Pero más importante aún, estaban las enfermedades que no daban tregua sobre el frágil cuerpo de una niña separada de sus padres por motivos que ella no lograba del todo entender. “Todas las enfermedades de niño yo me las agarré; la peste cristal, la alfombrilla, todas”, puntualiza.

–¿Pero se enfermaban todos?

–No sé. Pero a mí me pasaba y me mandaban donde mi mamá que estaba como a 10 kilómetros, y me curaba. Y cuando venía mi mamá en tren, ella era la que me bañaba, porque las monjas te lavaban la punta de la nariz. Mi mamá venía una vez a la semana, pedía agua caliente y me bañaba bien.

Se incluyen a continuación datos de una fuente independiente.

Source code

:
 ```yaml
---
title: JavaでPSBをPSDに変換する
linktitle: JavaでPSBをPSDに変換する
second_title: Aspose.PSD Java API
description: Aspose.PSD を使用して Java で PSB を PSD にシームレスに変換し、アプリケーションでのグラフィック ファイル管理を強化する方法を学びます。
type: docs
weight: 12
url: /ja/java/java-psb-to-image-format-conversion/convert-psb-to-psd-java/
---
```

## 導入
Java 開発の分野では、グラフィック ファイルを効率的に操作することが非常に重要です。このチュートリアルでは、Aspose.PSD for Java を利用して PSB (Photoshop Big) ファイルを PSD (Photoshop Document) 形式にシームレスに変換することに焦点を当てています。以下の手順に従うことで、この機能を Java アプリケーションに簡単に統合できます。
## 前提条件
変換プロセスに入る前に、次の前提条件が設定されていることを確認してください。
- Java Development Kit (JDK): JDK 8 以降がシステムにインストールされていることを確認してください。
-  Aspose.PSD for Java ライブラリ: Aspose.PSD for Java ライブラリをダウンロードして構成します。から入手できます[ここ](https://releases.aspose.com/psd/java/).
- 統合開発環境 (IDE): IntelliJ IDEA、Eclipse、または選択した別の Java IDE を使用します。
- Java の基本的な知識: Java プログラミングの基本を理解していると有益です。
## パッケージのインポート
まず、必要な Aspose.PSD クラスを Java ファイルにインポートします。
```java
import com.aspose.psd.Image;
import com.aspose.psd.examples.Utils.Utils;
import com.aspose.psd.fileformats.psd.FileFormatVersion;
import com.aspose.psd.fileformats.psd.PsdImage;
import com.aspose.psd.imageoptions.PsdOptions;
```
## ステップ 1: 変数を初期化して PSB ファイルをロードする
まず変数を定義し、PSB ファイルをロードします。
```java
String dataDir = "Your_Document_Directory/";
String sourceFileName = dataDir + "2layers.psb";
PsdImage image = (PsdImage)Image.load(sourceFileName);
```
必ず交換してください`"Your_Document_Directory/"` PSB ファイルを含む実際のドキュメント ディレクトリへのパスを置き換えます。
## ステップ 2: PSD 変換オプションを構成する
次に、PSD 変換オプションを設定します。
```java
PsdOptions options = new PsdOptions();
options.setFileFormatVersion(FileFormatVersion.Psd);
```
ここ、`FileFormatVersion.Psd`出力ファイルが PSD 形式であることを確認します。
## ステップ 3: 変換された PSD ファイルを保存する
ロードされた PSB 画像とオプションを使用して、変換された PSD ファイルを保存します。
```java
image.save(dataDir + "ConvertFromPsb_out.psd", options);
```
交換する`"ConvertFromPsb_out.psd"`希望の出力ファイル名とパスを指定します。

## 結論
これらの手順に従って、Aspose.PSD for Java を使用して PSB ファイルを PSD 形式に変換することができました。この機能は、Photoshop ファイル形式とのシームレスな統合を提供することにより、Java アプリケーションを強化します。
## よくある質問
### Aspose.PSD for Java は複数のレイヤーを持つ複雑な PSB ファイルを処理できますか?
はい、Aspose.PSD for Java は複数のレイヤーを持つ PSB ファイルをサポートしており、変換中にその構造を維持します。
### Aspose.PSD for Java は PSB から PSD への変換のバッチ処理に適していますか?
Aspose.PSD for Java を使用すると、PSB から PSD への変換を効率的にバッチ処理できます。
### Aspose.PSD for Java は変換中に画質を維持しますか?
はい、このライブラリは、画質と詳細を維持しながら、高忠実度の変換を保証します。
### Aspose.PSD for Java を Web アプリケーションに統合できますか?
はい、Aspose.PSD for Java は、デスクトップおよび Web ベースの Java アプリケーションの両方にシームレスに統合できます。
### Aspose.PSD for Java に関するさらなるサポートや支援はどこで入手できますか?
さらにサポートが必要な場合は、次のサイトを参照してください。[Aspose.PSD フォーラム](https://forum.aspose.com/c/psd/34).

–¿Crees que las enfermedades tenían que ver con el factor emocional de extrañar a tus papás?

–Creo que me agarraba todo. Incluso mojaba la cama y me decían “si tú mojas la cama esta noche, te vamos a pasear por todo el mundo con la sábana en la cabeza”. Igual lo hacía. A los cinco o seis años qué querían. Era la más chica de todas. En Lourdes todas eran más grandes yo.

–¿Querías estar con tus papás?

–Sí, es que uno sentía que no era una vida normal. Es que también una vez vi a mi mamá con una mueca de amargura tan grande, que en el fondo uno sentía que no era una vida normal. A veces mi mamá no podía venir y entonces íbamos a misa, había que levantarse a las seis de la mañana para ir a la misa y ¿quieres que te diga? Me gustaba la misa. Era entretenido. Teníamos nuestro banco en primera fila, me encantaba ver al cura haciendo sus cosas y los monaguillos. Era como un espectáculo estar ahí.